Convincing them to get into cricket is not a certainty, just as convincing others to stay will be a challenge. On Wednesday, Mehmooda Duke resigned from her role as Leicestershire Chairwoman. Dyke was the only female chairman of a first class county and one of three female board members with an ethnic minority background.
The Independent Commission on Equity in Cricket (ICEC), established last year, received over 2,000 responses to its online survey, which went online on November 9th. In addition to allegations of racist abuse by current and former cricketers in connection with all 18 prime counties, comments on sexism and other forms of discrimination were commented on by those who are either still involved or have left cricket.
The introduction of a fully independent system for reporting, investigating and responding to complaints and allegations throughout the game has also been discussed and is at least another positive step in hitting whistleblowers more than halfway through. This ideally builds on the work of the ICEC under the direction of Cindy Butts.

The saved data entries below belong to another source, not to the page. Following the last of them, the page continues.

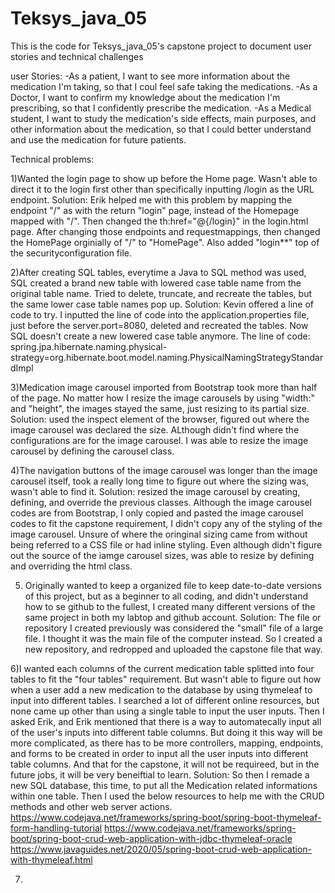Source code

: # Teksys_java_05
This is the code for Teksys_java_05's capstone project to document user stories and technical challenges

user Stories:
-As a patient, I want to see more information about the medication I'm taking, so that I coul feel safe taking the medications.
-As a Doctor, I want to confirm my knowledge about the medication I'm prescribing, so that I confidently prescribe the medication.
-As a Medical student, I want to study the medication's side effects, main purposes, and other information about the medication, so that I could better
  understand and use the medication for future patients.
  
  
 Technical problems:

1)Wanted the login page to show up before the Home page. Wasn't able to direct it to the login first other than specifically inputting /login as the URL endpoint.
  Solution: Erik helped me with this problem by mapping the endpoint "/" as with the return "login" page, instead of the Homepage mapped with "/". Then changed the th:href="@{/login}" in the login.html page. After changing those endpoints and requestmappings, then changed the HomePage orginially of "/" to "HomePage". Also added "login**" top of the securityconfiguration file.
  
2)After creating SQL tables, everytime a Java to SQL method was used, SQL created a brand new table with lowered case table name from the original table name. Tried to delete, truncate, and recreate the tables, but the same lower case table names pop up.
  Solution: Kevin offered a line of code to try. I inputted the line of code into the application.properties file, just before the server.port=8080, deleted and recreated the tables. Now SQL doesn't create a new lowered case table anymore.
  The line of code:
    spring.jpa.hibernate.naming.physical-strategy=org.hibernate.boot.model.naming.PhysicalNamingStrategyStandardImpl
    
3)Medication image carousel imported from Bootstrap took more than half of the page. No matter how I resize the image carousels by using "width:" and "height", the images stayed the same, just resizing to its partial size.
  Solution: used the inspect element of the browser, figured out where the image carousel was declared the size. ALthough didn't find where the configurations are for the image carousel. I was able to resize the image carousel by defining the carousel class.
  
4)The navigation buttons of the image carousel was longer than the image carousel itself, took a really long time to figure out where the sizing was, wasn't able to find it. 
   Solution: resized the image carousel by creating, defining, and override the previous classes. Although the image carousel codes are from Bootstrap, I only copied and pasted the image carousel codes to fit the capstone requirement, I didn't copy any of the styling of the image carousel. Unsure of where the oringinal sizing came from without being referred to a CSS file or had inline styling. Even although didn't figure out the source of the iamge carousel sizes, was able to resize by defining and overriding the html class.
   
5) Originally wanted to keep a organized file to keep date-to-date versions of this project, but as a beginner to all coding, and didn't understand how to se github to the fullest, I created many different versions of the same project in both my labtop and github account.
  Solution: The file or repository I created previously was considered the "small" file of a large file. I thought it was the main file of the computer instead. So I created a new repository, and redropped and uploaded the capstone file that way.
  
6)I wanted each columns of the current medication table splitted into four tables to fit the "four tables" requirement. But wasn't able to figure out how when a user add a new medication to the database by using thymeleaf to input into different tables. I searched a lot of different online resources, but none came up other than using a single table to input the user inputs. Then I asked Erik, and Erik mentioned that there is a way to automatecally input all of the user's inputs into different table columns. But doing it this way will be more complicated, as there has to be more controllers, mapping, endpoints, and forms to be created in order to input all the user inputs into different table columns. And that for the capstone, it will not be requireed, but in the future jobs, it will be very beneiftial to learn.
    Solution: So then I remade a new SQL database, this time, to put all the Medication related informations within one table. Then I used the below resources to help me with the CRUD methods and other web server actions.
    https://www.codejava.net/frameworks/spring-boot/spring-boot-thymeleaf-form-handling-tutorial
    https://www.codejava.net/frameworks/spring-boot/spring-boot-crud-web-application-with-jdbc-thymeleaf-oracle
    https://www.javaguides.net/2020/05/spring-boot-crud-web-application-with-thymeleaf.html
    
7)
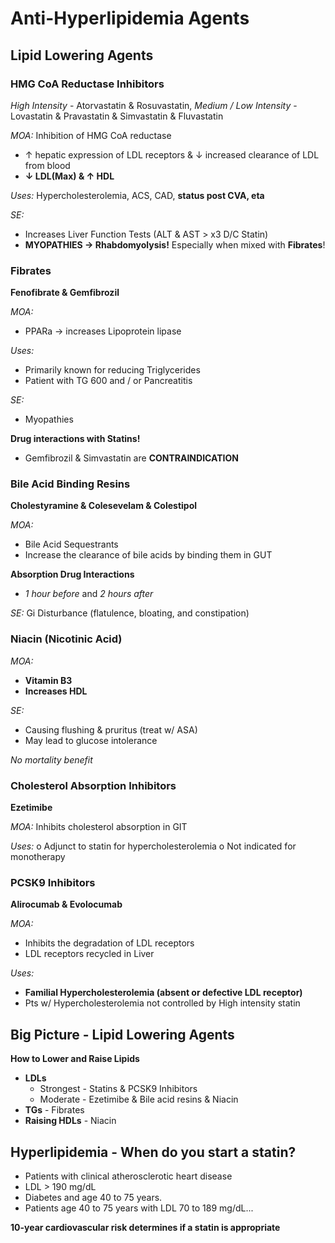 # Anti-Hyperlipidemia Agents
<!-- toc -->
## Lipid Lowering Agents
### HMG CoA Reductase Inhibitors

*High Intensity* - Atorvastatin & Rosuvastatin,
*Medium / Low Intensity* - Lovastatin & Pravastatin & Simvastatin & Fluvastatin

*MOA:* Inhibition of HMG CoA reductase
* ↑ hepatic expression of LDL receptors & ↓ increased clearance of LDL from blood
* **↓ LDL(Max) & ↑ HDL**

*Uses:* Hypercholesterolemia, ACS, CAD, **status post CVA, eta**

*SE:*
* Increases Liver Function Tests (ALT & AST > x3 D/C Statin)
* **MYOPATHIES -> Rhabdomyolysis!** Especially when mixed with **Fibrates**!

### Fibrates
**Fenofibrate & Gemfibrozil**

*MOA:*
* PPARa -> increases Lipoprotein lipase

*Uses:*
* Primarily known for reducing Triglycerides
* Patient with TG 600 and / or Pancreatitis

*SE:*
* Myopathies

**Drug interactions with Statins!**
*  Gemfibrozil & Simvastatin are **CONTRAINDICATION**

### Bile Acid Binding Resins
**Cholestyramine & Colesevelam & Colestipol**

*MOA:*
* Bile Acid Sequestrants
* Increase the clearance of bile acids by binding them in GUT

**Absorption Drug Interactions**

* *1 hour before* and *2 hours after*

*SE:* Gi Disturbance (flatulence, bloating, and constipation)

### Niacin (Nicotinic Acid)

*MOA:*
* **Vitamin B3**
* **Increases HDL**

*SE:*
* Causing flushing & pruritus (treat w/ ASA)
* May lead to glucose intolerance

*No mortality benefit*

### Cholesterol Absorption Inhibitors
**Ezetimibe**

*MOA:* Inhibits cholesterol absorption in GIT

*Uses:*
o Adjunct to statin for hypercholesterolemia
o Not indicated for monotherapy

### PCSK9 Inhibitors
**Alirocumab & Evolocumab**

*MOA:*
* Inhibits the degradation of LDL receptors
* LDL receptors recycled in Liver

*Uses:*
* **Familial Hypercholesterolemia (absent or defective LDL receptor)**
* Pts w/ Hypercholesterolemia not controlled by High intensity statin

## Big Picture - Lipid Lowering Agents
**How to Lower and Raise Lipids**
* **LDLs**
  * Strongest - Statins & PCSK9 Inhibitors
  * Moderate - Ezetimibe & Bile acid resins & Niacin
* **TGs** - Fibrates
* **Raising HDLs** - Niacin

## Hyperlipidemia - When do you start a statin?

* Patients with clinical atherosclerotic heart disease
* LDL > 190 mg/dL
* Diabetes and age 40 to 75 years.
* Patients age 40 to 75 years with LDL 70 to 189 mg/dL...

**10-year cardiovascular risk determines if a statin is appropriate**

The ICEC is still in the data collection phase. Once this is sufficiently completed, the commission moves on to the next phase with focus groups and face-to-face interviews focusing on these complaints, their reference and the lived experiences of those who are willing to come forward. In fact, there is a feeling that the situation that cricket is in is getting much worse as more stories permeate, be it public or private.
Harrison knows this too, and it was clear that he was somewhat disappointed that the measures he himself outlined could and should be more solid. âI know that there are people who think we should have gone further – and in fact, I am probably in this camp myself. The fact is, we need to get everyone to fully agree to all of these commitments. “
There is no doubt that Harrison feels this more than most. He’s under increasing pressure to step aside, a move fueled by Ms. Duke, who used her farewell statement to call for new leadership at the top of the game. And it was clear that his personal attachment to delivering what was said fueled his willingness to fight, to stay there and monitor these changes.
âI know that we are in the dock for words, words, words, blah, blah, blah, no action – that sort of thing. What we are trying to say here is that this is action oriented. ”
There is no doubt that these actions will come true. Time will tell if it’s worth it. For now, at least, English cricket as a whole is pointing in the right direction.